BEGIN

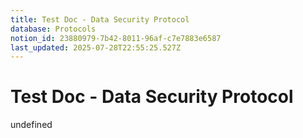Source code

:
 ```yaml
---
title: Test Doc - Data Security Protocol
database: Protocols
notion_id: 23880979-7b42-8011-96af-c7e7883e6587
last_updated: 2025-07-28T22:55:25.527Z
---
```


# Test Doc - Data Security Protocol

undefined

END

▸ Exercise brief: Everything in the listing should be copied exactly, apart from the images it holds.

▸ Written response:
Source code

:
 ```yaml
---
title: Test Doc - Data Security Protocol
database: Protocols
notion_id: 23880979-7b42-8011-96af-c7e7883e6587
last_updated: 2025-07-28T22:55:25.527Z
---
```


# Test Doc - Data Security Protocol

undefined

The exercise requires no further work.